[Opening Records for the task section]
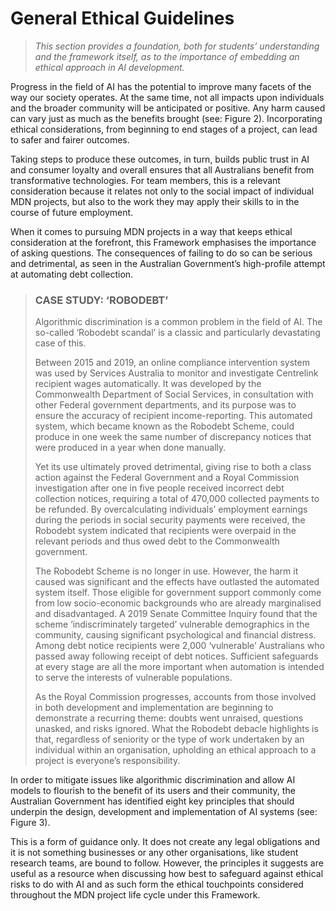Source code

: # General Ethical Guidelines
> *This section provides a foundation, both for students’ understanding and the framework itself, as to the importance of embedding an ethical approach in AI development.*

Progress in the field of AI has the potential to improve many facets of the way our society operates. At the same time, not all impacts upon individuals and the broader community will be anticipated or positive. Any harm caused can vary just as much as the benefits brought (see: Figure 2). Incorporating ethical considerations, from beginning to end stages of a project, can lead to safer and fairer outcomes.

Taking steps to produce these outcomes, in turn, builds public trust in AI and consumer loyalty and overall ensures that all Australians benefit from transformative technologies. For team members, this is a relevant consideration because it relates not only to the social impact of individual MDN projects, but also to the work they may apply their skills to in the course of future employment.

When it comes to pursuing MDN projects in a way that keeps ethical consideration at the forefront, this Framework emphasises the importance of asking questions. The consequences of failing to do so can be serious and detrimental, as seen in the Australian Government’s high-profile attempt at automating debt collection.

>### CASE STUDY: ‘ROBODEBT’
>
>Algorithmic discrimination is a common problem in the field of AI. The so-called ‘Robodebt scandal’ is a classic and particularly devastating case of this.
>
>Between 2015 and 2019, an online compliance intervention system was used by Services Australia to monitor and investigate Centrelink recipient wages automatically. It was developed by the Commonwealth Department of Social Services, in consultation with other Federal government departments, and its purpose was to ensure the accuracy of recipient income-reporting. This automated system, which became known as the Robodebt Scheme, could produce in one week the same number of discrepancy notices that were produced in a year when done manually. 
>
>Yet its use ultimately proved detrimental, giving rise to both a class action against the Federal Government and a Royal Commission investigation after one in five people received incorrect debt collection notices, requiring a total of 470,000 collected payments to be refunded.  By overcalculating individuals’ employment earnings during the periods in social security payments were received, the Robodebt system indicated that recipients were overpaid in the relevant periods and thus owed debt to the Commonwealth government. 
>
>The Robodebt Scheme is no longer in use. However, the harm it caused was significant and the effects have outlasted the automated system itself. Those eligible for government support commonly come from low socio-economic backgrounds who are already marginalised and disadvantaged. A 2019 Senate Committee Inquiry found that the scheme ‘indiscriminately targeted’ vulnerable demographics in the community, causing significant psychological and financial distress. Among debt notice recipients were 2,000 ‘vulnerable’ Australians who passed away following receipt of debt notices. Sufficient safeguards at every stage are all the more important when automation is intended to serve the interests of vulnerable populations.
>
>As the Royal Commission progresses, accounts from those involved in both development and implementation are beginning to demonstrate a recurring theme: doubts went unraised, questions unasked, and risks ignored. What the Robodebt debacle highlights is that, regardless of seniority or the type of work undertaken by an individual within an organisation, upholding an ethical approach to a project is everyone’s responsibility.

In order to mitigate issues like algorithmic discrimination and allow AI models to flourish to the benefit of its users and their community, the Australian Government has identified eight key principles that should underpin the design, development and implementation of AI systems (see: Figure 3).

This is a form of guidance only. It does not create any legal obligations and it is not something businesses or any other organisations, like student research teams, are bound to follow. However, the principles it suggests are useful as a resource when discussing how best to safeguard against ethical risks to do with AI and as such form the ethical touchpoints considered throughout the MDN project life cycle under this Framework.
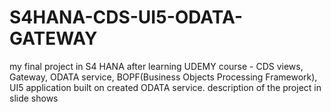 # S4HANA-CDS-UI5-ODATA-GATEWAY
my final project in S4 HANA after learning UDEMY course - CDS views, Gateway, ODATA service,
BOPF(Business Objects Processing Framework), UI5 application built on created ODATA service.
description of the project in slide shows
[Closing Records for the task section]
[Opening Records for the task section]
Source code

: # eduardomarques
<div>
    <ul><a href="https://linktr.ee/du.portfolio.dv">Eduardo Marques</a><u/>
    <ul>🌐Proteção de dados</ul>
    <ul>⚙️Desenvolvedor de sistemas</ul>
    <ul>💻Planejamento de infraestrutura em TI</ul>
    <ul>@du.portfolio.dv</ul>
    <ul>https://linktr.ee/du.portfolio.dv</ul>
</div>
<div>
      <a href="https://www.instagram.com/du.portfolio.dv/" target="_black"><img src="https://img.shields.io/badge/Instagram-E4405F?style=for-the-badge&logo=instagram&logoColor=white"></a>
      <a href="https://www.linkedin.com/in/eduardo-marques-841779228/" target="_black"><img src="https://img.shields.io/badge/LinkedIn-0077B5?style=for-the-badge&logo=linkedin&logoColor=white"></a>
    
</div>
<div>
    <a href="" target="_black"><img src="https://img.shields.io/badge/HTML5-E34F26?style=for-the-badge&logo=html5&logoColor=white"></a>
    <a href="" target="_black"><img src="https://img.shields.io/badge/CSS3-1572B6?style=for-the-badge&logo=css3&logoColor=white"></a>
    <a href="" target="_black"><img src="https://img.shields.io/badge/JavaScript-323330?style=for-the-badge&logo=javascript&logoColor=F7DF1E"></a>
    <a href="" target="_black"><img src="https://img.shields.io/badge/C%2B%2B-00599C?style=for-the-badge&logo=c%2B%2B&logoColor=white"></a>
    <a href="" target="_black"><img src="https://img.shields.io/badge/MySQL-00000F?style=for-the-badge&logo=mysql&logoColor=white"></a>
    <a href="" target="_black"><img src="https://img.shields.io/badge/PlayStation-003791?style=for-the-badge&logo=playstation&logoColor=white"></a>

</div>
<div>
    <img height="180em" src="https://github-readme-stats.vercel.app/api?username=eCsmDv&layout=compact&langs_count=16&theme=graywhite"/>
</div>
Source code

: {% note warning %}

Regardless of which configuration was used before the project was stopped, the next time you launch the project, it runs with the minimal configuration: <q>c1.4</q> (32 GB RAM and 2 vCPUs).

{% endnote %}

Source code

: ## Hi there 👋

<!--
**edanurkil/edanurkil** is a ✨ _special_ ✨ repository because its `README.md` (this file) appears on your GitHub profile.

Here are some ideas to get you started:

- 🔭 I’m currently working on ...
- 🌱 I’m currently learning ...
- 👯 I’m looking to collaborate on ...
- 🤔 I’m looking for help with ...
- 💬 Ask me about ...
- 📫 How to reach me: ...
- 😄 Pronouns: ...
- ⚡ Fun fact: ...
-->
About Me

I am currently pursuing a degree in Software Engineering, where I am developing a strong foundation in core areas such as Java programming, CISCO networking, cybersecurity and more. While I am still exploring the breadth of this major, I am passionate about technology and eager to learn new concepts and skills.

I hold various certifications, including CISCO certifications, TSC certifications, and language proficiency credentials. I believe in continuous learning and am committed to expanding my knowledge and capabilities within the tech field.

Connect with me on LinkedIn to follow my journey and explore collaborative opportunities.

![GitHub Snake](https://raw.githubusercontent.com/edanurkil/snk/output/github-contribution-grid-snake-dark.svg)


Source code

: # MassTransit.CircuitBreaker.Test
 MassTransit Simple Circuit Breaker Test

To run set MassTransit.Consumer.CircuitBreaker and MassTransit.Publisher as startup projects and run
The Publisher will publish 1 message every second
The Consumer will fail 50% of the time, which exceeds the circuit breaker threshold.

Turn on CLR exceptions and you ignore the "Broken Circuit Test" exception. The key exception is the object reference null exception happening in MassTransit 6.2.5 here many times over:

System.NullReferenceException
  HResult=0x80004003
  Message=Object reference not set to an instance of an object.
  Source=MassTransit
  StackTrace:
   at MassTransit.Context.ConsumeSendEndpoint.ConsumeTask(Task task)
[Closing Records for the task section]
* Exercise prompt *
Find every line in the records above that holds the word "discrimination", and copy each one.

* Expected answer *
>Algorithmic discrimination is a common problem in the field of AI. The so-called ‘Robodebt scandal’ is a classic and particularly devastating case of this.
In order to mitigate issues like algorithmic discrimination and allow AI models to flourish to the benefit of its users and their community, the Australian Government has identified eight key principles that should underpin the design, development and implementation of AI systems (see: Figure 3).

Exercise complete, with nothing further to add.